REQUIRED WORK ▸ Restate the whole of the data below word for word, skipping the images.

Plain-text document sources ▸

============================================================

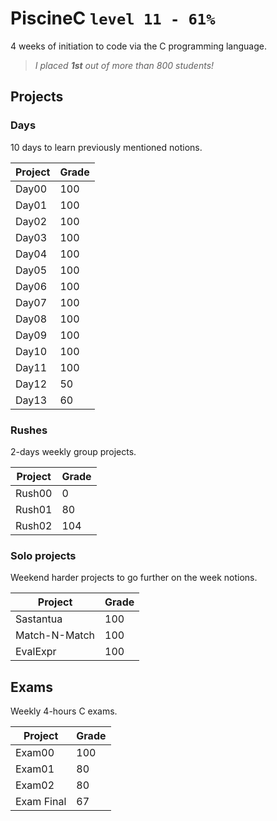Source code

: # PiscineC `level 11 - 61%`
4 weeks of initiation to code via the C programming language.
> *I placed **1st** out of more than 800 students!*

## Projects
### Days
10 days to learn previously mentioned notions.

| Project | Grade |
|---------|-------|
| Day00   | 100   |
| Day01   | 100   |
| Day02   | 100   |
| Day03   | 100   |
| Day04   | 100   |
| Day05   | 100   |
| Day06   | 100   |
| Day07   | 100   |
| Day08   | 100   |
| Day09   | 100   |
| Day10   | 100   |
| Day11   | 100   |
| Day12   | 50    |
| Day13   | 60    |

### Rushes
2-days weekly group projects.

| Project | Grade |
|---------|-------|
| Rush00  | 0     |
| Rush01  | 80    |
| Rush02  | 104   |

### Solo projects
Weekend harder projects to go further on the week notions.

| Project       | Grade |
|---------------|-------|
| Sastantua     | 100   |
| Match-N-Match | 100   |
| EvalExpr      | 100   |

## Exams
Weekly 4-hours C exams.

| Project    | Grade |
|------------|-------|
| Exam00     | 100   |
| Exam01     | 80    |
| Exam02     | 80    |
| Exam Final | 67    |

============================================================

YOUR SOLUTION ▸
Source code

: # PiscineC `level 11 - 61%`
4 weeks of initiation to code via the C programming language.
> *I placed **1st** out of more than 800 students!*

## Projects
### Days
10 days to learn previously mentioned notions.

| Project | Grade |
|---------|-------|
| Day00   | 100   |
| Day01   | 100   |
| Day02   | 100   |
| Day03   | 100   |
| Day04   | 100   |
| Day05   | 100   |
| Day06   | 100   |
| Day07   | 100   |
| Day08   | 100   |
| Day09   | 100   |
| Day10   | 100   |
| Day11   | 100   |
| Day12   | 50    |
| Day13   | 60    |

### Rushes
2-days weekly group projects.

| Project | Grade |
|---------|-------|
| Rush00  | 0     |
| Rush01  | 80    |
| Rush02  | 104   |

### Solo projects
Weekend harder projects to go further on the week notions.

| Project       | Grade |
|---------------|-------|
| Sastantua     | 100   |
| Match-N-Match | 100   |
| EvalExpr      | 100   |

## Exams
Weekly 4-hours C exams.

| Project    | Grade |
|------------|-------|
| Exam00     | 100   |
| Exam01     | 80    |
| Exam02     | 80    |
| Exam Final | 67    |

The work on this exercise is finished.